----- Listed records -----

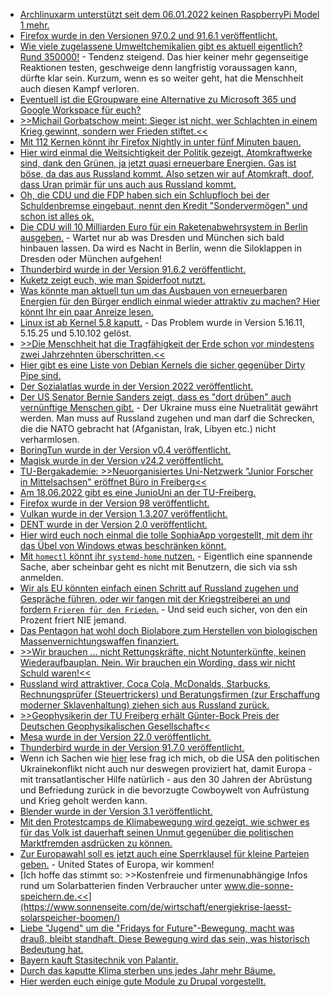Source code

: * [Archlinuxarm unterstützt seit dem 06.01.2022 keinen RaspberryPi Model 1 mehr.](https://archlinuxarm.org/forum/viewtopic.php?f=7&t=15783&hilit=build+os)
* [Firefox wurde in den Versionen 97.0.2 und 91.6.1 veröffentlicht.](https://www.bleepingcomputer.com/news/security/mozilla-firefox-9702-fixes-two-actively-exploited-zero-day-bugs/)
* [Wie viele zugelassene Umweltchemikalien gibt es aktuell eigentlich? Rund 350000!](https://www.sonnenseite.com/de/umwelt/zahl-der-umweltchemikalien-wird-unbeherrschbar/) - Tendenz steigend. Das hier keiner mehr gegenseitige Reaktionen testen, geschweige denn langfristig voraussagen kann, dürfte klar sein. Kurzum, wenn es so weiter geht, hat die Menschheit auch diesen Kampf verloren.
* [Eventuell ist die EGroupware eine Alternative zu Microsoft 365 und Google Workspace für euch?](https://opensource.com/article/22/3/open-source-egroupware)
* [>>Michail Gorbatschow meint: Sieger ist nicht, wer Schlachten in einem Krieg gewinnt, sondern wer Frieden stiftet.<<](https://www.sonnenseite.com/de/franz-alt/kommentare-interviews/michail-gorbatschow-nie-wieder-krieg/)
* [Mit 112 Kernen könnt ihr Firefox Nightly in unter fünf Minuten bauen.](https://utcc.utoronto.ca/~cks/space/blog/linux/BigServerFastFirefoxBuild)
* [Hier wird einmal die Weitsichtigkeit der Politik gezeigt, Atomkraftwerke sind, dank den Grünen, ja jetzt quasi erneuerbare Energien. Gas ist böse, da das aus Russland kommt. Also setzen wir auf Atomkraft, doof, dass Uran primär für uns auch aus Russland kommt.](https://blog.fefe.de/?ts=9cdbb19e)
* [Oh, die CDU und die FDP haben sich ein Schlupfloch bei der Schuldenbremse eingebaut, nennt den Kredit "Sondervermögen" und schon ist alles ok.](https://blog.fefe.de/?ts=9cdbaa9d)
* [Die CDU will 10 Milliarden Euro für ein Raketenabwehrsystem in Berlin ausgeben.](https://blog.fefe.de/?ts=9cdbf754) - Wartet nur ab was Dresden und München sich bald hinbauen lassen. Da wird es Nacht in Berlin, wenn die Siloklappen in Dresden oder München aufgehen!
* [Thunderbird wurde in der Version 91.6.2 veröffentlicht.](https://www.borncity.com/blog/2022/03/07/thunderbird-version-91-6-2/)
* [Kuketz zeigt euch, wie man Spiderfoot nutzt.](https://www.kuketz-blog.de/spiderfoot-osint-tool-open-source-intelligence-zur-analyse-und-aufklaerung/)
* [Was könnte man aktuell tun um das Ausbauen von erneuerbaren Energien für den Bürger endlich einmal wieder attraktiv zu machen? Hier könnt Ihr ein paar Anreize lesen.](https://www.sonnenseite.com/de/politik/es-braucht-ein-erneuerbare-energien-notgesetz-een-zur-bekaempfung-der-energiekrise/)
* [Linux ist ab Kernel 5.8 kaputt.](https://www.borncity.com/blog/2022/03/08/dirty-pipe-linux-schwachstelle-ermglicht-root-zugriff/) - Das Problem wurde in Version 5.16.11, 5.15.25 und 5.10.102 gelöst.
* [>>Die Menschheit hat die Tragfähigkeit der Erde schon vor mindestens zwei Jahrzehnten überschritten.<<](https://www.sonnenseite.com/de/zukunft/club-of-rome-es-gibt-sie-die-grenzen-des-wachstums/)
* [Hier gibt es eine Liste von Debian Kernels die sicher gegenüber Dirty Pipe sind.](https://security-tracker.debian.org/tracker/CVE-2022-0847)
* [Der Sozialatlas wurde in der Version 2022 veröffentlicht.](https://www.sonnenseite.com/de/tipps/sozialatlas-zeigt-herausforderungen-fuer-den-sozialen-zusammenhalt/)
* [Der US Senator Bernie Sanders zeigt, dass es "dort drüben" auch vernünftige Menschen gibt.](https://weltnetz.tv/video/2598-us-senator-bernie-sanders-fordert-die-neutralitaet-der-ukraine) - Der Ukraine muss eine Nuetralität gewährt werden. Man muss auf Russland zugehen und man darf die Schrecken, die die NATO gebracht hat (Afganistan, Irak, Libyen etc.) nicht verharmlosen.
* [BoringTun wurde in der Version v0.4 veröffentlicht.](https://www.phoronix.com/scan.php?page=news_item&px=BoringTun-0.4-Released)
* [Magisk wurde in der Version v24.2 veröffentlicht.](https://github.com/topjohnwu/Magisk/releases/tag/v24.2)
* [TU-Bergakademie: >>Neuorganisiertes Uni-Netzwerk "Junior Forscher in Mittelsachsen" eröffnet Büro in Freiberg<<](https://tu-freiberg.de/presse/neuorganisiertes-uni-netzwerk-junior-forscher-in-mittelsachsen-eroeffnet-buero-in-freiberg)
* [Am 18.06.2022 gibt es eine JunioUni an der TU-Freiberg.](https://tu-freiberg.de/junioruni)
* [Firefox wurde in der Version 98 veröffentlicht.](https://lwn.net/Articles/887162/)
* [Vulkan wurde in der Version 1.3.207 veröffentlicht.](https://www.phoronix.com/scan.php?page=news_item&px=Vulkan-1.3.207-Released)
* [DENT wurde in der Version 2.0 veröffentlicht.](https://lwn.net/Articles/887213/)
* [Hier wird euch noch einmal die tolle SophiaApp vorgestellt, mit dem ihr das Übel von Windows etwas beschränken könnt.](https://4sysops.com/archives/sophiapp-tweak-windows-10-settings-with-a-gui/)
* [Mit `homectl` könnt ihr `systemd-home` nutzen.](https://opensource.com/article/22/3/manage-users-home-directory-systemd-homed) - Eigentlich eine spannende Sache, aber scheinbar geht es nicht mit Benutzern, die sich via ssh anmelden.
* [Wir als EU könnten einfach einen Schritt auf Russland zugehen und Gespräche führen, oder wir fangen mit der Kriegstreiberei an und fordern `Frieren für den Frieden`.](https://blog.fefe.de/?ts=9cd65876) - Und seid euch sicher, von den ein Prozent friert NIE jemand.
* [Das Pentagon hat wohl doch Biolabore zum Herstellen von biologischen Massenvernichtungswaffen finanziert.](https://blog.fefe.de/?ts=9cd65613)
* [>>Wir brauchen ... nicht Rettungskräfte, nicht Notunterkünfte, keinen Wiederaufbauplan. Nein. Wir brauchen ein Wording, dass wir nicht Schuld waren!<<](https://blog.fefe.de/?ts=9cd649f1)
* [Russland wird attraktiver, Coca Cola, McDonalds, Starbucks, Rechnungsprüfer (Steuertrickers) und Beratungsfirmen (zur Erschaffung moderner Sklavenhaltung) ziehen sich aus Russland zurück.](https://blog.fefe.de/?ts=9cd93319)
* [>>Geophysikerin der TU Freiberg erhält Günter-Bock Preis der Deutschen Geophysikalischen Gesellschaft<<](https://tu-freiberg.de/presse/geophysikerin-der-tu-freiberg-erhaelt-guenter-bock-preis-der-deutschen-geophysikalischen-gese)
* [Mesa wurde in der Version 22.0 veröffentlicht.](https://www.phoronix.com/scan.php?page=news_item&px=Mesa-22.0-Released)
* [Thunderbird wurde in der Version 91.7.0 veröffentlicht.](https://www.borncity.com/blog/2022/03/09/thunderbird-version-91-7-0/)
* Wenn ich Sachen wie [hier](https://verfassungsblog.de/ausgesetzte-wehrpflicht/) lese frag ich mich, ob die USA den politischen Ukrainekonflikt nicht auch nur deswegen proviziert hat, damit Europa - mit transatlantischer Hilfe natürlich - aus den 30 Jahren der Abrüstung und Befriedung zurück in die bevorzugte Cowboywelt von Aufrüstung und Krieg geholt werden kann.
* [Blender wurde in der Version 3.1 veröffentlicht.](https://lwn.net/Articles/887359/)
* [Mit den Protestcamps de Klimabewegung wird gezeigt, wie schwer es für das Volk ist dauerhaft seinen Unmut gegenüber die politischen Marktfremden asdrücken zu können.](https://freiheitsrechte.org/klimacamps/)
* [Zur Europawahl soll es jetzt auch eine Sperrklausel für kleine Parteien geben.](https://www.patrick-breyer.de/affront-gegen-bundesverfassungsgericht-sperrklausel-zur-europawahl-soll-ueber-bruessel-durchgedrueckt-werden/) - United States of Europa, wir kommen!
* [Ich hoffe das stimmt so: >>Kostenfreie und firmenunabhängige Infos rund um Solarbatterien finden Verbraucher unter www.die-sonne-speichern.de.<<](https://www.sonnenseite.com/de/wirtschaft/energiekrise-laesst-solarspeicher-boomen/)
* [Liebe "Jugend" um die "Fridays for Future"-Bewegung, macht was drauß, bleibt standhaft. Diese Bewegung wird das sein, was historisch Bedeutung hat.](https://freiheitsrechte.org/klimacamps-interview-luca-salis/)
* [Bayern kauft Stasitechnik von Palantir.](https://netzpolitik.org/2022/umstrittener-ueberwachungskonzern-bayerns-polizei-setzt-bald-software-von-palantir-ein/)
* [Durch das kaputte Klima sterben uns jedes Jahr mehr Bäume.](https://www.sonnenseite.com/de/umwelt/waldverluste-beispiellos/)
* [Hier werden euch einige gute Module zu Drupal vorgestellt.](https://opensource.com/article/22/3/drupal-advanced-blogging-platform)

-----

* **Requirement**: Starting at the first line of the material above and ending with the line that contains "der Version 91.6.2", reproduce every line exactly, and leave out the pictures.

* **Output**:
Source code

: * [Archlinuxarm unterstützt seit dem 06.01.2022 keinen RaspberryPi Model 1 mehr.](https://archlinuxarm.org/forum/viewtopic.php?f=7&t=15783&hilit=build+os)
* [Firefox wurde in den Versionen 97.0.2 und 91.6.1 veröffentlicht.](https://www.bleepingcomputer.com/news/security/mozilla-firefox-9702-fixes-two-actively-exploited-zero-day-bugs/)
* [Wie viele zugelassene Umweltchemikalien gibt es aktuell eigentlich? Rund 350000!](https://www.sonnenseite.com/de/umwelt/zahl-der-umweltchemikalien-wird-unbeherrschbar/) - Tendenz steigend. Das hier keiner mehr gegenseitige Reaktionen testen, geschweige denn langfristig voraussagen kann, dürfte klar sein. Kurzum, wenn es so weiter geht, hat die Menschheit auch diesen Kampf verloren.
* [Eventuell ist die EGroupware eine Alternative zu Microsoft 365 und Google Workspace für euch?](https://opensource.com/article/22/3/open-source-egroupware)
* [>>Michail Gorbatschow meint: Sieger ist nicht, wer Schlachten in einem Krieg gewinnt, sondern wer Frieden stiftet.<<](https://www.sonnenseite.com/de/franz-alt/kommentare-interviews/michail-gorbatschow-nie-wieder-krieg/)
* [Mit 112 Kernen könnt ihr Firefox Nightly in unter fünf Minuten bauen.](https://utcc.utoronto.ca/~cks/space/blog/linux/BigServerFastFirefoxBuild)
* [Hier wird einmal die Weitsichtigkeit der Politik gezeigt, Atomkraftwerke sind, dank den Grünen, ja jetzt quasi erneuerbare Energien. Gas ist böse, da das aus Russland kommt. Also setzen wir auf Atomkraft, doof, dass Uran primär für uns auch aus Russland kommt.](https://blog.fefe.de/?ts=9cdbb19e)
* [Oh, die CDU und die FDP haben sich ein Schlupfloch bei der Schuldenbremse eingebaut, nennt den Kredit "Sondervermögen" und schon ist alles ok.](https://blog.fefe.de/?ts=9cdbaa9d)
* [Die CDU will 10 Milliarden Euro für ein Raketenabwehrsystem in Berlin ausgeben.](https://blog.fefe.de/?ts=9cdbf754) - Wartet nur ab was Dresden und München sich bald hinbauen lassen. Da wird es Nacht in Berlin, wenn die Siloklappen in Dresden oder München aufgehen!
* [Thunderbird wurde in der Version 91.6.2 veröffentlicht.](https://www.borncity.com/blog/2022/03/07/thunderbird-version-91-6-2/)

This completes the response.